I was thinking "negating an earlier option on the command-line". It's
easier when you are building the command arguments from an external
configuration. However, I don't really have use for it yet.

> If there is no clear use case, perhaps saned should not provide them.
> In that case, I'd remove:
>  - -D and make running in the background the default because saned is
>    normally meant to run as a daemon

I beg to disagree. It's not true for (x)inet, systemd nor procd. They do
expect process in foreground. Only running saned standalone might need it
to go background. Also, I think that changing the default behavior is even
more traumatic than changing any behavior of options.

>  - -s and make logging to syslog the default because daemon processes
>    shouldn't scribble on anyone's terminal unless asked to

Isn't it already the default? log_to_syslog is statically initialized as

>  - -l and make running in stand-alone mode the default because that's
>    what daemons ought to do anyway

As systemd is the most used init, it is someway secure to say that
stand-alone will not be the most used "mode" of saned. (x)inetd also
requires inetd mode. procd do need stand-alone (but foreground) mode.
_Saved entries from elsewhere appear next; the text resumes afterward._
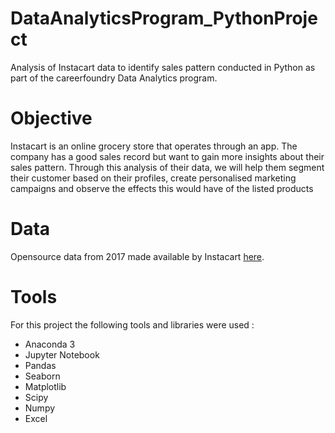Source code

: # DataAnalyticsProgram_PythonProject

Analysis of Instacart data to identify sales pattern conducted in Python as part of the careerfoundry Data Analytics program.

# Objective

Instacart is an online grocery store that operates through an app. The company has a good sales record but want to gain more insights about their sales pattern. Through this analysis of their data, we will help them segment their customer based on their profiles, create personalised marketing campaigns and observe the effects this would have of the listed products

# Data

Opensource data from 2017 made available by Instacart [here](https://www.instacart.com/datasets/grocery-shopping-2017).

# Tools

For this project the following tools and libraries were used :

- Anaconda 3
- Jupyter Notebook
- Pandas
- Seaborn
- Matplotlib
- Scipy
- Numpy
- Excel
You may be right that a daemon (<xxx>d) server should daemonize and run
background when called without options. The default behavior would only
save time when a user is calling it directly in a terminal. Extra arguments
for a init/superserver really does not make a difference. However, I really
don't like the idea of changing the default behavior that will surely break
all current uses without a really strong argument. Maybe we should save it
for the saned-ng, written from scratch. ;-)

I'll remove all options that replicates what is the default behavior. They

-i : run inetd mode
-D: run foreground
-s: log to syslog

# Hmm, looks like the manual page needs more changes to update the
> # configuration sections for (x)inetd and systemd then.
Indeed. I'm not an expert on that subject.
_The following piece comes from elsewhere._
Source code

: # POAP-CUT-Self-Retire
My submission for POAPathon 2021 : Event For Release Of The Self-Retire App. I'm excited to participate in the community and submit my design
> > The flag -a was kept compatible but, flags -d and -s now have a
> > different behavior.  -d only sets the debug level and -s only forces
> > syslog. I guess this breakage does little harm as those flags are only
> > used for dev (as they quits saned after first client).
> I had some doubts about -s being "only used for dev" but upon reading
> the manual page and the code, you're right.  The -s option behaves as
> the -d option.  Their only difference is in where the output goes.
> With that cleared up, I agree it is safe to say that no-one will be
> using these options when running their saned service as a background
> process.  If running saned on demand, e.g. via (x)inetd, you could use
> them but I would frown upon doing so for "production" use.
> # BTW, the saned manual page says you cannot give options when running
> # from (x)inetd but that is incorrect or at least outdated.
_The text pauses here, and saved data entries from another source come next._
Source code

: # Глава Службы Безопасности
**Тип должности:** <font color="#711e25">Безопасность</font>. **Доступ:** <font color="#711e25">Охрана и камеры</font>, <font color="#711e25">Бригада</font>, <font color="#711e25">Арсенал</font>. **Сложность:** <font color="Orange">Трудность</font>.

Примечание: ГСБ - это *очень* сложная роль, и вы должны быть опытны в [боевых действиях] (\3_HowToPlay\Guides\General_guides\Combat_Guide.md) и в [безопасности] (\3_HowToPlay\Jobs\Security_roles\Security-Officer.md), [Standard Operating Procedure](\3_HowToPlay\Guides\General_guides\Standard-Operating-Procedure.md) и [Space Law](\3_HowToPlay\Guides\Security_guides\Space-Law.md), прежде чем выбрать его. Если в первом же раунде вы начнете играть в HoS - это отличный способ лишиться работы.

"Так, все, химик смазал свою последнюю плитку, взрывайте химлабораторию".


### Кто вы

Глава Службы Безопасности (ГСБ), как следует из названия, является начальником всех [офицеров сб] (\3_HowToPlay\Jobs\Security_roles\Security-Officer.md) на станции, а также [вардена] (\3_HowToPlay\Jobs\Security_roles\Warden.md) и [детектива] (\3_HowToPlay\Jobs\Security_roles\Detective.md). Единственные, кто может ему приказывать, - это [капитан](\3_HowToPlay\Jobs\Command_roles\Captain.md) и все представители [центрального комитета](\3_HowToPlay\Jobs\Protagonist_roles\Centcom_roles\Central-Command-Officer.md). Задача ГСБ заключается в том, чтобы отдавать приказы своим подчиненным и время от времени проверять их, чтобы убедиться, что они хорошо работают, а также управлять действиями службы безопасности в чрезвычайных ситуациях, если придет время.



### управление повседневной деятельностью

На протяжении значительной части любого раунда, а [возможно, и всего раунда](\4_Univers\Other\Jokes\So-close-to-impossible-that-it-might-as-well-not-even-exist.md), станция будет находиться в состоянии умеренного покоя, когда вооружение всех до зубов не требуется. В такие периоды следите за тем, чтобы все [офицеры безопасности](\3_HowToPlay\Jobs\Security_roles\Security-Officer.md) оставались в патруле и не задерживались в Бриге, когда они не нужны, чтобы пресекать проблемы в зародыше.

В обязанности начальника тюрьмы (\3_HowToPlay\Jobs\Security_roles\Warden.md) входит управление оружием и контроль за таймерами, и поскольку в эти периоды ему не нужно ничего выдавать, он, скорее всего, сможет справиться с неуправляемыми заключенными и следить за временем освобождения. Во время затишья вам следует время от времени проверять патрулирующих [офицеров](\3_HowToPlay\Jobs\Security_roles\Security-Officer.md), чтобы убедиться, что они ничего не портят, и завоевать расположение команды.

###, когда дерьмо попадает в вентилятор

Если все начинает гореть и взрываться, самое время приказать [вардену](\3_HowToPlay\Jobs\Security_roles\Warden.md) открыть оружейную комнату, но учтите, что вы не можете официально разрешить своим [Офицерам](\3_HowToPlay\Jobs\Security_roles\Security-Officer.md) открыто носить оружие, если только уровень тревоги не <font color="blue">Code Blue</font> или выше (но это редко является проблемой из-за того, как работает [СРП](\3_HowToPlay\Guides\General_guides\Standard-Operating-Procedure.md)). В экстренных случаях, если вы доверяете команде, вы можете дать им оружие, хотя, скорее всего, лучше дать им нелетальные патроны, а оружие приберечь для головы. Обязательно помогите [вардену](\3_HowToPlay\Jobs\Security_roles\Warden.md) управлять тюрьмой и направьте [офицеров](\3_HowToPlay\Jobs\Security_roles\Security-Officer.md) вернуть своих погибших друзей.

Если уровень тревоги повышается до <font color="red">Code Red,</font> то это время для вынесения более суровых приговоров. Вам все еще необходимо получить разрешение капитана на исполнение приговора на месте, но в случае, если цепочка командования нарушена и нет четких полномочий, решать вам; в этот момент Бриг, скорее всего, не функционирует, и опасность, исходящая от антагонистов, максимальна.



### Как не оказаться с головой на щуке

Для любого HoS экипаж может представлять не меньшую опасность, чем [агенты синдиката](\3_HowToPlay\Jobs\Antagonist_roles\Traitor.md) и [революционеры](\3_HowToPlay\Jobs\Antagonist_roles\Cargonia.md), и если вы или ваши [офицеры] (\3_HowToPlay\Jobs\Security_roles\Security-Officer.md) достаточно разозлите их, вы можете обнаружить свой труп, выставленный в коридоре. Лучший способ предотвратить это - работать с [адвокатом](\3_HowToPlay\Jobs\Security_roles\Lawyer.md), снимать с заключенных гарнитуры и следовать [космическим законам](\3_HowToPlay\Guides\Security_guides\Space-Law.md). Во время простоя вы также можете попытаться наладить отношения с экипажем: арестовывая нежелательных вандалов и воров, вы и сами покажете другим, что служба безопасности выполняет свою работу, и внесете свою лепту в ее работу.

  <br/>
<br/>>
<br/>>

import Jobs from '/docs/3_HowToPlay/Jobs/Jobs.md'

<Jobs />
Yeah, options are processed anyway. They will be accepted. I never really
used inetd (only xinetd). Maybe when this doc was written, inetd used to
not accept command line arguments. There is no reason for not accepting
options and, in fact, it does accept. I would consider it just a doc

> Systemd?  No clue how that works and very little intent to find out.
> If anyone in the know wants to chime in re running saned with these
> options they're welcome.

I do use systemd (it's kind of difficult to not to). I do not have a strong
option of it. I just accepted it. From what I know, it can also replace
(x)inetd calling saned whenever a client connects to a socket. The current
default behavior is enough for systemd.

> # FWIW, I switched to Devuan in December 2016 after using Debian for
> # about 19 years to regain init freedom ;-)  Alternative init system
> # approaches are welcome!

> Procd?  I'd think you know ;-)

> > If not, I can introduce new flags for those actions and revert -d/-s
> > previous behavior.
> I don't think there is any need to keep these options backwardly
> compatible but it might be in order for saned to warn people that these
> options have changed since 1.0.27, show the new invocation for the old
> behaviour and a pointer to the manual page for details on the changed
> options.

Something for the Release Notes as Changelog is built from git log. Is
there any place to save relevant changes for the next release?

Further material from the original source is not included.